| Saved entries |

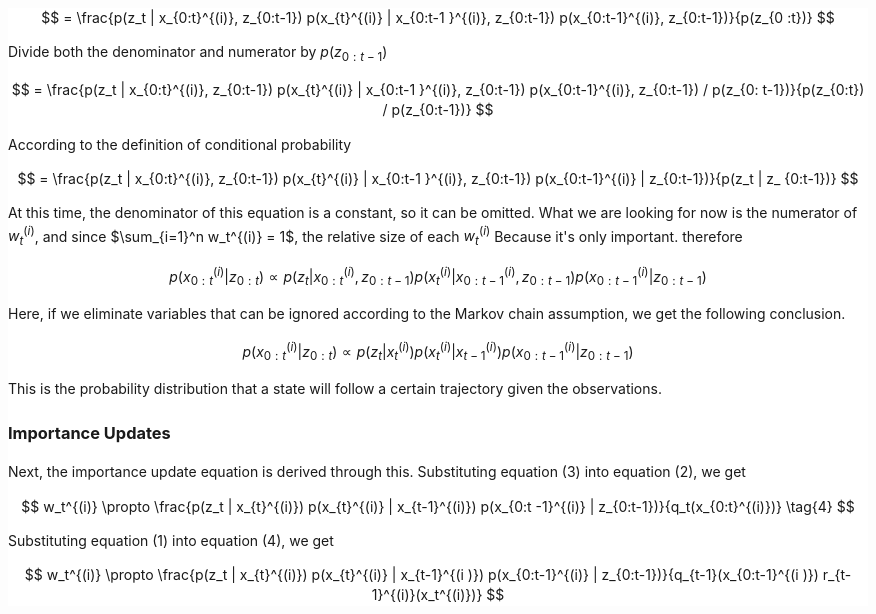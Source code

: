 $$
= \frac{p(z_t | x_{0:t}^{(i)}, z_{0:t-1}) p(x_{t}^{(i)} | x_{0:t-1 }^{(i)}, z_{0:t-1}) p(x_{0:t-1}^{(i)}, z_{0:t-1})}{p(z_{0 :t})}
$$

Divide both the denominator and numerator by $p(z_{0:t-1})$

$$
= \frac{p(z_t | x_{0:t}^{(i)}, z_{0:t-1}) p(x_{t}^{(i)} | x_{0:t-1 }^{(i)}, z_{0:t-1}) p(x_{0:t-1}^{(i)}, z_{0:t-1}) / p(z_{0: t-1})}{p(z_{0:t}) / p(z_{0:t-1})}
$$

According to the definition of conditional probability

$$
= \frac{p(z_t | x_{0:t}^{(i)}, z_{0:t-1}) p(x_{t}^{(i)} | x_{0:t-1 }^{(i)}, z_{0:t-1}) p(x_{0:t-1}^{(i)} | z_{0:t-1})}{p(z_t | z_ {0:t-1})}
$$

At this time, the denominator of this equation is a constant, so it can be omitted. What we are looking for now is the numerator of $w_t^{(i)}$, and since $\sum_{i=1}^n w_t^{(i)} = 1$, the relative size of each $w_t^{(i)}$ Because it's only important. therefore

$$
p(x_{0:t}^{(i)} | z_{0:t}) \propto p(z_t | x_{0:t}^{(i)}, z_{0:t-1}) p(x_{t}^{(i)} | x_{0:t-1}^{(i)}, z_{0:t-1}) p(x_{0:t-1}^{( i)} |z_{0:t-1})
$$

Here, if we eliminate variables that can be ignored according to the Markov chain assumption, we get the following conclusion.

$$
p(x_{0:t}^{(i)} | z_{0:t}) \propto p(z_t | x_{t}^{(i)}) p(x_{t}^{(i) } | x_{t-1}^{(i)}) p(x_{0:t-1}^{(i)} | z_{0:t-1})
\tag{3}
$$

This is the probability distribution that a state will follow a certain trajectory given the observations.

### Importance Updates

Next, the importance update equation is derived through this. Substituting equation (3) into equation (2), we get

$$
w_t^{(i)} \propto \frac{p(z_t | x_{t}^{(i)}) p(x_{t}^{(i)} | x_{t-1}^{(i)}) p(x_{0:t -1}^{(i)} | z_{0:t-1})}{q_t(x_{0:t}^{(i)})}
\tag{4}
$$

Substituting equation (1) into equation (4), we get

$$
w_t^{(i)} \propto \frac{p(z_t | x_{t}^{(i)}) p(x_{t}^{(i)} | x_{t-1}^{(i )}) p(x_{0:t-1}^{(i)} | z_{0:t-1})}{q_{t-1}(x_{0:t-1}^{(i )}) r_{t-1}^{(i)}(x_t^{(i)})}
$$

| What this task involves |
Wherever the word "that" turns up in the records, copy out the line it is on.

| Task result |
Here, if we eliminate variables that can be ignored according to the Markov chain assumption, we get the following conclusion.
This is the probability distribution that a state will follow a certain trajectory given the observations.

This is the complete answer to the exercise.